Independent Oil & Gas Service reported a 16% increase in the statewide rig count last week, noting 11 active drilling rigs in eastern Kansas, up three, and 25 in western Kansas, up two. Baker Hughes reported 901 active oil and gas drilling rigs on Friday, that’s an increase of eight rigs drilling for oil and an increase of eight rigs targeting natural gas. Canada reported 23 active drilling rigs, up three for the week.
Independent Oil & Gas Service reported 24 new well completions last week, bringing the year-to-date total to 545. There were ten new completions east of Wichita, and 14 in western Kansas, including one each in Ellis, Russell and Stafford counties.
There were 29 permits filed for drilling at new locations in Kansas last week. That’s 562 new drilling permits so far this year. There were 12 filed in eastern Kansas and 17 west of Wichita. Independent Oil & Gas reported four new permits in Ellis County, but none in Barton, Russell or Stafford counties.
The Oklahoma Legislature is scheduled to adjourn on Friday, May 26, but lawmakers are making little progress toward resolving its $878 million budget-deficit impasse. Last week the Oklahoma Independent Petroleum Association and the Oklahoma Oil and Gas Association held a press conference to announce their plan to prevent what other industry leaders called “draconian cuts.” They expressed willingness to raise what’s known as the Gross Production Tax — levied on new wells for 36 months — from two percent to three percent — and to slash the so-called “rebates on wells that are restarted after going dormant. GOP negotiators say they won’t go any higher than four percent, while Democrats are insisting on a five percent rate. The Governor is expected to call a special session to run concurrently with the orginary session, according to reporting over the weekend by the Daily Oklahoman.
As we’ve reported before, Russia may be fudging the numbers on it’s promised output cuts. George Friedman writes on the News Max Web site that Russia’s drop in production is a mirror image of the one last year at the same time, raising the question of whether this is just a monthly seasonal adjustment. Russia has technically met its obligation if the benchmark for the cuts is December 2016. But it has not met its obligations if the standard is a year-on-year comparison of cuts. Russia raised crude production in January and March of this year when compared with the previous year. The April 2017 decrease in production, when viewed year-on-year, is just over half of Russia’s commitment.
OPEC and other producers, including Russia, meet this week, and could extend their deal to cut supplies for another six or nine months. According to Reuters, the possibility of deepening the cuts was also being discussed ahead of the meeting May 25.

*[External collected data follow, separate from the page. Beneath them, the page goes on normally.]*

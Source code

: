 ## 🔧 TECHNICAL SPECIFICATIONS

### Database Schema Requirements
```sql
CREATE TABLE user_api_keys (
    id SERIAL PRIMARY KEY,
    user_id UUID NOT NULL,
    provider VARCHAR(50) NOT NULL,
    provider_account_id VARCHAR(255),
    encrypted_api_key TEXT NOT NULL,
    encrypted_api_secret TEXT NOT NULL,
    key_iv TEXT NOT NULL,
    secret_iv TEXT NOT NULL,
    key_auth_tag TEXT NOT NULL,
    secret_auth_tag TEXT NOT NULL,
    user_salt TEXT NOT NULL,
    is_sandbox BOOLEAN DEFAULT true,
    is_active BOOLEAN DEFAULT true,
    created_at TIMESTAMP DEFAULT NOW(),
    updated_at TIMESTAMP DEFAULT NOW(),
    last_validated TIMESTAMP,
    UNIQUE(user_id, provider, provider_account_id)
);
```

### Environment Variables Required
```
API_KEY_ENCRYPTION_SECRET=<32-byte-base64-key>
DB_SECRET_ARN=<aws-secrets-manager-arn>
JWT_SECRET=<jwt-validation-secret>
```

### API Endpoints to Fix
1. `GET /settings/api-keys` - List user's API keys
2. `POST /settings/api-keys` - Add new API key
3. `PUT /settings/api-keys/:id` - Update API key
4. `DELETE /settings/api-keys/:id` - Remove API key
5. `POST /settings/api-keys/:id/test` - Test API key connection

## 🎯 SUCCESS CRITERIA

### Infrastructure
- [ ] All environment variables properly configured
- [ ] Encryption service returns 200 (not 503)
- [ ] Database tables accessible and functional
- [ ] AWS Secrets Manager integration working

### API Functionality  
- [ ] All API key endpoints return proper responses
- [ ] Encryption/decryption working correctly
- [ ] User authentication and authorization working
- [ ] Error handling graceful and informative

An official with the International Energy Agency said Tuesday that the international oil market has “essentially reached a balance,” and says that will continue to accelerate in the near term. According to reporting by CNBC, global oil markets are on course to reach a supply-demand balance this year and supply deficits are expected to pick up speed in the near term.
The bankruptcy of SemGroup nine years ago continues to make headlines. Last week the U.S. Supreme Court sided against the bankruptcy trustee. The justices refused to review a circuit court decision allowing Barclays to keep a $143 million fee the bank received for taking on SemGroup’s commodities positions at the New York Mercantile Exchange a week before its 2008 bankruptcy filing. The bankruptcy filing reverberated across the Kansas patch. Kansas producers had to settle about $130 million in SemGroup debts for about 40 cents on the dollar in a mediated settlement in 2009. Producers and lawyers also discovered that Kansas law did not, as intended, give oil producers a “secured interest,” with priority over banks and other creditors, in the event their customers declared bankruptcy.
Halliburton Co. said Wednesday that Jeff Miller, a board member and president of the oil-field-services company, will be its new chief executive officer.
A dispute in Colorado over whether regulators could and should put more weight on public health and the environment when they draw up rules for oil and gas could be decided by the state Supreme Court. The Attorney General says a lower court ruling rewrites state law and contradicts prior Supreme Court rulings. She is appealing on behalf of the regulators, which the governor says don’t have the authority to appeal. So, there are more than one legal issue for the high court to decide, although they’ve given no indication whether they’ll hear the case.